START Records provided

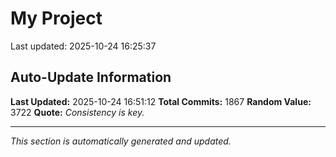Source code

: # My Project


Last updated: 2025-10-24 16:25:37


















































































































































































































































































































































































































































































































































































































































































































































































































































































































































































































































































































































































































































































































































































































































































































































































































































































































































































































































































































































































































































































































































































































































































































































## Auto-Update Information

**Last Updated:** 2025-10-24 16:51:12
**Total Commits:** 1867
**Random Value:** 3722
**Quote:** _Consistency is key._

---
_This section is automatically generated and updated._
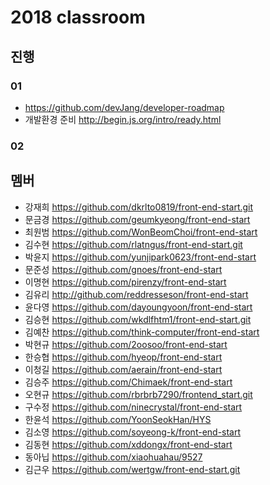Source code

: # 2018 classroom

## 진행 

### 01

- https://github.com/devJang/developer-roadmap
- 개발환경 준비 http://begin.js.org/intro/ready.html 

### 02


## 멤버

- 강재희 https://github.com/dkrlto0819/front-end-start.git
- 문금경 https://github.com/geumkyeong/front-end-start
- 최원범 https://github.com/WonBeomChoi/front-end-start
- 김수현 https://github.com/rlatngus/front-end-start.git
- 박윤지 https://github.com/yunjipark0623/front-end-start 
- 문준성 https://github.com/gnoes/front-end-start
- 이명현 https://github.com/pirenzy/front-end-start
- 김유리 http://github.com/reddresseson/front-end-start
- 윤다영 https://github.com/dayoungyoon/front-end-start
- 김승현 https://github.com/wkdlfhtm1/front-end-start.git 
- 김예찬 https://github.com/think-computer/front-end-start
- 박현규 https://github.com/2oosoo/front-end-start
- 한승협 https://github.com/hyeop/front-end-start
- 이청길 https://github.com/aerain/front-end-start
- 김승주 https://github.com/Chimaek/front-end-start
- 오현규 https://github.com/rbrbrb7290/frontend_start.git 
- 구수정 https://github.com/ninecrystal/front-end-start
- 한윤석 https://github.com/YoonSeokHan/HYS
- 김소영 https://github.com/soyeong-k/front-end-start
- 김동현 https://github.com/xddongx/front-end-start 
- 동아닙 https://github.com/xiaohuahau/9527
- 김근우 https://github.com/wertgw/front-end-start.git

END Records provided

#### Exercise details:
Looking through the records, copy out every line in which the word "Last" is found.

#### Answer section:
Last updated: 2025-10-24 16:25:37
**Last Updated:** 2025-10-24 16:51:12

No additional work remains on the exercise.